§ **REQUIRED ACTION**
Every line containing the string "problem" should be returned from the records.

::::

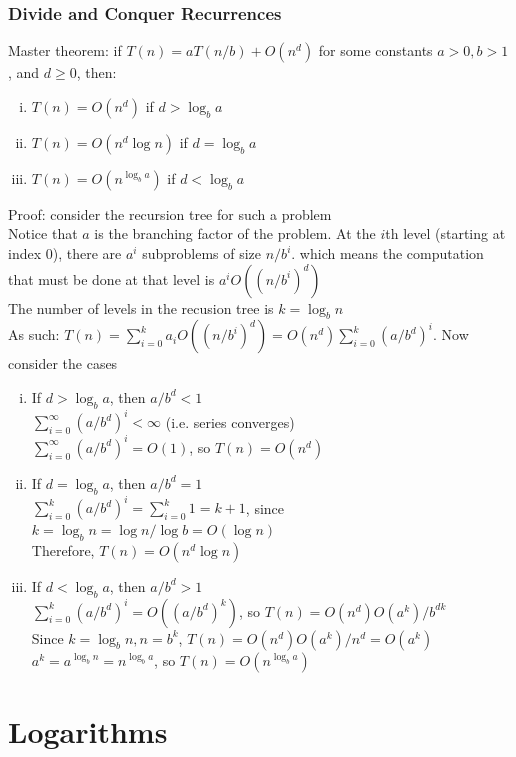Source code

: \documentclass{article}
\begin{document}
			\subsubsection{Divide and Conquer Recurrences}
				Master theorem: if $T(n) = aT(n/b) + O(n^d)$ for some constants $a > 0, b > 1$, and $d \geq 0$, then:
				\begin{enumerate}[(i)]
					\item $T(n) = O(n^d)$ if $d > \log_b a$
					\item $T(n) = O(n^d \log n)$ if $d = \log_b a$
					\item $T(n) = O(n^{\log_b a})$ if $d < \log_b a$
					\end{enumerate}
				Proof: consider the recursion tree for such a problem \\
				Notice that $a$ is the branching factor of the problem. At the $i$th level (starting at index 0), there are $a^i$ subproblems of size $n/b^i$. which means the computation that must be done at that level is $a^iO((n/b^i)^d)$ \\
				The number of levels in the recusion tree is $k = \log_b n$ \\
				As such: $T(n) = \sum_{i = 0}^k a_iO((n/b^i)^d) = O(n^d)\sum_{i = 0}^k(a/b^d)^i$. Now consider the cases
				\begin{enumerate}[(i)]
					\item If $d > \log_b a$, then $a/b^d < 1$ \\
					$\sum_{i = 0}^\infty (a/b^d)^i < \infty$ (i.e. series converges) \\
					$\sum_{i = 0}^\infty (a/b^d)^i = O(1)$, so $T(n) = O(n^d)$
					\item If $d = \log_b a$, then $a/b^d = 1$ \\
					$\sum_{i = 0}^k (a/b^d)^i = \sum_{i = 0}^k 1 = k + 1$, since $k = \log_b n = \log n/\log b = O(\log n)$ \\
					Therefore, $T(n) = O(n^d\log n)$
					\item If $d < \log_b a$, then $a/b^d > 1$ \\
					$\sum_{i = 0}^k (a/b^d)^i = O((a/b^d)^k)$, so $T(n) = O(n^d)O(a^k)/b^{dk}$ \\
					Since $k = \log_b n, n = b^k$, $T(n) = O(n^d)O(a^k)/n^d = O(a^k)$ \\
					$a^k = a^{\log_b n} = n^{\log_b a}$, so $T(n) = O(n^{\log_b a})$
					\end{enumerate}

	\appendix

	\section{Logarithms}


	
\end{document}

::::

§ **REPLY**
				Proof: consider the recursion tree for such a problem \\
				Notice that $a$ is the branching factor of the problem. At the $i$th level (starting at index 0), there are $a^i$ subproblems of size $n/b^i$. which means the computation that must be done at that level is $a^iO((n/b^i)^d)$ \\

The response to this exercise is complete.